Leonard Sweet has an interesting way of pointing things out, things that we should have seen, but probably didn't. His recently released book “From Tablet to Table: Where Community Is Found and Identity is Formed” (NavPress, 2014) is no exception.
This is more than just a book about the importance of the table throughout the Bible, it’s more than a reminder of how often food was involved in the ministry of Jesus. It’s also a reminder of the importance of the stories that are told around the table. The stories that Jesus told, and the stories that we tell in our kitchens and our dining rooms, the stories that we tell while dining out with friends, the stories that form part of our mealtime rituals with family, friends, acquaintances and fellow Christians,
Sweet points out that identities, including the faith identity of many people is formed around the table, and he laments the fact that in far too many cases, meal time is no longer a community time filled with stories but a solitary time, minutes at the most, where even if there is someone else there, they tend to be ignored in favor of an electronic device. And the lack of community, the lack of companionship, the lack of story leads to a lack of identity.

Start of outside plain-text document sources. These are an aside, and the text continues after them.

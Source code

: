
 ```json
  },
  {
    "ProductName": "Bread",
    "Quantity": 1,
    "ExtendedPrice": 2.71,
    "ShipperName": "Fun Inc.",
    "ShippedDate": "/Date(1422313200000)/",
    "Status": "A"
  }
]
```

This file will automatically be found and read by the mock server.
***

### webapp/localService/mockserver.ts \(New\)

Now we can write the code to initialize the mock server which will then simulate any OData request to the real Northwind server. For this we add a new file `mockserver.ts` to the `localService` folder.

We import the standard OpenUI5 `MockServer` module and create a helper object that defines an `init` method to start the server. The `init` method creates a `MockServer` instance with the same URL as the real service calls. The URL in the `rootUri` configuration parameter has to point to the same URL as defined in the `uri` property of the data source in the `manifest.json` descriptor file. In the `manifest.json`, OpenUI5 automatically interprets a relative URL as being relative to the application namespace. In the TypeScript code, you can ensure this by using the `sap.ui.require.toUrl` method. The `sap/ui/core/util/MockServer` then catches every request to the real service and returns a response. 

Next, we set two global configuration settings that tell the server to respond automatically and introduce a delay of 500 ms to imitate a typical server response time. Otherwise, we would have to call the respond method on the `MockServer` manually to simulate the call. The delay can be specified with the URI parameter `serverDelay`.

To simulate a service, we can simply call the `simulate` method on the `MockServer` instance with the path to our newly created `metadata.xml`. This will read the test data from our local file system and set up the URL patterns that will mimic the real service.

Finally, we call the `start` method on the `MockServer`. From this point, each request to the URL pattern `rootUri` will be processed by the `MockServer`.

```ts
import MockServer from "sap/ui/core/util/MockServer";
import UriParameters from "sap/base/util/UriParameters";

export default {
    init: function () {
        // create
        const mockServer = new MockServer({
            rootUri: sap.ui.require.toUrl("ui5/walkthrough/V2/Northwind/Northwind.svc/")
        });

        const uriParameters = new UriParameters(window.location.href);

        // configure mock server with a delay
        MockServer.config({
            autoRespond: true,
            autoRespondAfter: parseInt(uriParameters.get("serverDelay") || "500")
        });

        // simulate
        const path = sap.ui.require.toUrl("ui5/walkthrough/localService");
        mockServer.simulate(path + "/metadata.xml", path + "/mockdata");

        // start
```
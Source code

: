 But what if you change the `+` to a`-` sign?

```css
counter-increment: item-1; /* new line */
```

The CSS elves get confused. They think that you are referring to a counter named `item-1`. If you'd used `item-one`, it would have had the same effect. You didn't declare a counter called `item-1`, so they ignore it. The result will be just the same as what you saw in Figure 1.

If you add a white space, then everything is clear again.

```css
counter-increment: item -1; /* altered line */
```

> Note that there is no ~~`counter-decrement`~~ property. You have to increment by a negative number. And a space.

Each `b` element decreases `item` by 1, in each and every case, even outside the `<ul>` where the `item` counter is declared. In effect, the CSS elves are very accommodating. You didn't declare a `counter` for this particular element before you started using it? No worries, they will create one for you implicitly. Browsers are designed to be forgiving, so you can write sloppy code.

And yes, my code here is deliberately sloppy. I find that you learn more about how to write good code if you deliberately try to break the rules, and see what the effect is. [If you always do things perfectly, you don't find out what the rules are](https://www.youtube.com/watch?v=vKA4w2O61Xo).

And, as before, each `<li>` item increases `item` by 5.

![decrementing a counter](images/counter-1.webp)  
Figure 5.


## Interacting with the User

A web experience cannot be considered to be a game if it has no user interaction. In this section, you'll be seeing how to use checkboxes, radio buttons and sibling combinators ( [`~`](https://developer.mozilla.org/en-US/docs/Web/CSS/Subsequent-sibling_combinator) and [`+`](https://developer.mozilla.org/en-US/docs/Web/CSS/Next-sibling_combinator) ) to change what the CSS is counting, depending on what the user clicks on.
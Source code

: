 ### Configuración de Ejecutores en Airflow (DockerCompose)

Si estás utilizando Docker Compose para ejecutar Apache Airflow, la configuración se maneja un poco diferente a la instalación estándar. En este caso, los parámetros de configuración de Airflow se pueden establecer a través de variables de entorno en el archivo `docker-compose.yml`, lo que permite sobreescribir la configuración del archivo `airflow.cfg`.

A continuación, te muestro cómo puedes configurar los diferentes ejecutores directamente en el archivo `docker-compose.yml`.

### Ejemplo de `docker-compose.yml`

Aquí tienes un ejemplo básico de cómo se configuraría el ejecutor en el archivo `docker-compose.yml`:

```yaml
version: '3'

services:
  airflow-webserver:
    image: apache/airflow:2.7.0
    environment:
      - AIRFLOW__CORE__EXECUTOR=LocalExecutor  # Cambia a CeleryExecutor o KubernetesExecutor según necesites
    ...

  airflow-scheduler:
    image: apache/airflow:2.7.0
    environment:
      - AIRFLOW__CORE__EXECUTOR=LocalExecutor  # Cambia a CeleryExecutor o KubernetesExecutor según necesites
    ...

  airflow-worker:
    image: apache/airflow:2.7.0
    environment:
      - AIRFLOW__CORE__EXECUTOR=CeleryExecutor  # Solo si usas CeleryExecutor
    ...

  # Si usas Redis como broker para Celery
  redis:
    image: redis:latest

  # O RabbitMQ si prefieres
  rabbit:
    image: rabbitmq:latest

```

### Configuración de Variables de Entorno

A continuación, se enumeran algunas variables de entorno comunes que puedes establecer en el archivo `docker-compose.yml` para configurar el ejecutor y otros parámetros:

Members of a family which eats together has a sense of who they are. They know their history, they know what matters to them, they know what the values are, and, especially when it comes to faith, they understand why they believe as they do.
When people leave the church, it’s because they don’t know why it matters. When the story is told around the table, the ‘why’ is made evident, and surprisingly enough, there are fewer departures.
This is a book that every family should read and heed. It may be much more convenient to do fast food, or to have everyone fix his own plate whenever he gets hungry. But the reason for eating together is more than just making it easy to get the dishes done.
Check out page 5 for the story of the Bible in 6 sentences, 3 for the Old Testament, and 3 for the New. Follow Jesus example, the table is a great place to tell the story.